Activity:
Take each line of the data that contains the string "finestre" and copy it.

★ ★ ★

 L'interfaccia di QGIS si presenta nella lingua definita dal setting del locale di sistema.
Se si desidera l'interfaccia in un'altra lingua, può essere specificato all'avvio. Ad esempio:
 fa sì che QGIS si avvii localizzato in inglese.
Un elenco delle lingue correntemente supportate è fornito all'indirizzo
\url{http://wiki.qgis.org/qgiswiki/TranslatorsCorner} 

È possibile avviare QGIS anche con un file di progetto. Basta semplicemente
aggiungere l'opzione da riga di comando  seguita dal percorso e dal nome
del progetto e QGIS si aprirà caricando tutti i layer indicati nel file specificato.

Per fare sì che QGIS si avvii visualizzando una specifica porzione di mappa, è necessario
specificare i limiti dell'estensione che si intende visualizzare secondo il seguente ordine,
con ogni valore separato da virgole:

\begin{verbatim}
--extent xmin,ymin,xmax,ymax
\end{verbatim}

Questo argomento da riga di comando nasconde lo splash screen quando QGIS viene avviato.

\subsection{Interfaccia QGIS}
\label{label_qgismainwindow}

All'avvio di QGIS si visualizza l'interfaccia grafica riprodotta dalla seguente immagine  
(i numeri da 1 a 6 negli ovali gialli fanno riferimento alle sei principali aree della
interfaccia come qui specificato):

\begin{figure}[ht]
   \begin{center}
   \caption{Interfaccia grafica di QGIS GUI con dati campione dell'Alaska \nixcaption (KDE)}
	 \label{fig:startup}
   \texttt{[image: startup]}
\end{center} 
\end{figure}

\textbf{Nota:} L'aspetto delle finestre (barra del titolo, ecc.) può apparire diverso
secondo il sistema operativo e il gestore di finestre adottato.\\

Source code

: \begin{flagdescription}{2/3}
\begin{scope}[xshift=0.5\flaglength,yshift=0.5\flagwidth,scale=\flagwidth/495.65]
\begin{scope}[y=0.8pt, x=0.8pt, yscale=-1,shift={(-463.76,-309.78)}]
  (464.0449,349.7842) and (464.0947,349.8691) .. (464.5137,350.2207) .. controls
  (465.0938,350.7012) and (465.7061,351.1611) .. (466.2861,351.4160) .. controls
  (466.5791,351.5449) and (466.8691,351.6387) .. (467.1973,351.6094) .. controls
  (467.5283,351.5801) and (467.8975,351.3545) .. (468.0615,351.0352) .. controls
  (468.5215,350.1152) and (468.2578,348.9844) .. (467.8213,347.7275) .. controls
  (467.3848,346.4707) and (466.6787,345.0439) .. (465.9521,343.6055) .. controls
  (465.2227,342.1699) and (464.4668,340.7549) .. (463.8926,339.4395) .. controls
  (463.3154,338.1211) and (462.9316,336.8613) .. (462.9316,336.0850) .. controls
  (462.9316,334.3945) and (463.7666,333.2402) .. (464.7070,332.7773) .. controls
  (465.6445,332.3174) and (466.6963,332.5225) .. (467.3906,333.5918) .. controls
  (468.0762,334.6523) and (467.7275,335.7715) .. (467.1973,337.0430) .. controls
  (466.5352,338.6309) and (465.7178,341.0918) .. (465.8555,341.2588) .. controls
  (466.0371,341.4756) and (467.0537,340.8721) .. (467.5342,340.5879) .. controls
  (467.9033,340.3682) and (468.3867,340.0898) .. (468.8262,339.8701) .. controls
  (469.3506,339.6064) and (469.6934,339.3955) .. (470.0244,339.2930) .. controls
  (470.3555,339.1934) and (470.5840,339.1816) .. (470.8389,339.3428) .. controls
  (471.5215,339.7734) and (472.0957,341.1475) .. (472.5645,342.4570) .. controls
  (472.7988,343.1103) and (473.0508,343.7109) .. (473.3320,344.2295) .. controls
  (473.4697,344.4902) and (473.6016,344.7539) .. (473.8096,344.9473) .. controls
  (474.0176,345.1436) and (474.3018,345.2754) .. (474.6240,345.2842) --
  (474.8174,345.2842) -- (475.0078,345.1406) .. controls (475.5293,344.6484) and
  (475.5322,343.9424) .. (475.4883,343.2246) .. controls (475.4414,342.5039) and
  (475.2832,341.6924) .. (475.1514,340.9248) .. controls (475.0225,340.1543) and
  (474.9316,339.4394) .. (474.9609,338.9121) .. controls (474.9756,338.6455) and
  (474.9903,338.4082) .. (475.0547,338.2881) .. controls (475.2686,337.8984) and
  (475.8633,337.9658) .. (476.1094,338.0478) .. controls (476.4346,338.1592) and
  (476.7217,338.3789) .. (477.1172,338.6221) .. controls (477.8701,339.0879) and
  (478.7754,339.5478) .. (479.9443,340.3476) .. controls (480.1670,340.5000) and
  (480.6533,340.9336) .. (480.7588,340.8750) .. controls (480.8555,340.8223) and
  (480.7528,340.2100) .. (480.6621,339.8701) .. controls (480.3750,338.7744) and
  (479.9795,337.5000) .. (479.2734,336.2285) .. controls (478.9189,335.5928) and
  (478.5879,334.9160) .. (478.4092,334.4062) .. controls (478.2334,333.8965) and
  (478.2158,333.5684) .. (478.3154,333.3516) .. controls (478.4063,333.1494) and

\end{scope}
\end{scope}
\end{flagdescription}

★ ★ ★

Output for this exercise:
\textbf{Nota:} L'aspetto delle finestre (barra del titolo, ecc.) può apparire diverso
secondo il sistema operativo e il gestore di finestre adottato.\\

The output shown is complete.